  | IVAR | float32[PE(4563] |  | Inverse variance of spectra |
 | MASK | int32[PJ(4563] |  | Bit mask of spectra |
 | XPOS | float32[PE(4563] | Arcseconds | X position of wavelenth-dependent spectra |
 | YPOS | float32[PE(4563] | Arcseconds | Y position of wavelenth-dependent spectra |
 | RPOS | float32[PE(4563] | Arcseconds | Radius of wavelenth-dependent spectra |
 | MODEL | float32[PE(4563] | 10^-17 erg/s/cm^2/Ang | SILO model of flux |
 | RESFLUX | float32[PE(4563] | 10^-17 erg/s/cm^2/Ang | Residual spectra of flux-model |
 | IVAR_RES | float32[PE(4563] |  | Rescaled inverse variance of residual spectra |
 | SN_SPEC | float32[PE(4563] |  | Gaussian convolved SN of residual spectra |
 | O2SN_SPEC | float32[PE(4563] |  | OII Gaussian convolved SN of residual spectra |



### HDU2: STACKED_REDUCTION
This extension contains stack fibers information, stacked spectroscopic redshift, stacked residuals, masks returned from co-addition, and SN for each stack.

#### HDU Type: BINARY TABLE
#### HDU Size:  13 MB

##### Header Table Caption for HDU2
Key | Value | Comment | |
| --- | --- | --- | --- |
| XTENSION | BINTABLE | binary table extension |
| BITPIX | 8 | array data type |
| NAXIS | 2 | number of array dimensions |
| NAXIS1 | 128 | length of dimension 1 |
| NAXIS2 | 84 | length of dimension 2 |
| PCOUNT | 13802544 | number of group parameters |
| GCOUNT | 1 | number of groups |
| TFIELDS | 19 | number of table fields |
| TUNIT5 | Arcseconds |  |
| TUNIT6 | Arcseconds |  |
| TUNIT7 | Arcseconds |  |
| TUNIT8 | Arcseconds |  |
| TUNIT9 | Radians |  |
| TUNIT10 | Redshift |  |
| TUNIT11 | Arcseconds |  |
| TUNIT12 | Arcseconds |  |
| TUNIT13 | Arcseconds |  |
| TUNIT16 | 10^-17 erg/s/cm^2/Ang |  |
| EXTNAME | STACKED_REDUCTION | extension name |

▶ **WHAT IS BEING ASKED**: The answer should consist only of the lines from the one containing "data type |" through the last line of the data, given again exactly.

▶ **RESULT**:
| BITPIX | 8 | array data type |
| NAXIS | 2 | number of array dimensions |
| NAXIS1 | 128 | length of dimension 1 |
| NAXIS2 | 84 | length of dimension 2 |
| PCOUNT | 13802544 | number of group parameters |
| GCOUNT | 1 | number of groups |
| TFIELDS | 19 | number of table fields |
| TUNIT5 | Arcseconds |  |
| TUNIT6 | Arcseconds |  |
| TUNIT7 | Arcseconds |  |
| TUNIT8 | Arcseconds |  |
| TUNIT9 | Radians |  |
| TUNIT10 | Redshift |  |
| TUNIT11 | Arcseconds |  |
| TUNIT12 | Arcseconds |  |
| TUNIT13 | Arcseconds |  |
| TUNIT16 | 10^-17 erg/s/cm^2/Ang |  |
| EXTNAME | STACKED_REDUCTION | extension name |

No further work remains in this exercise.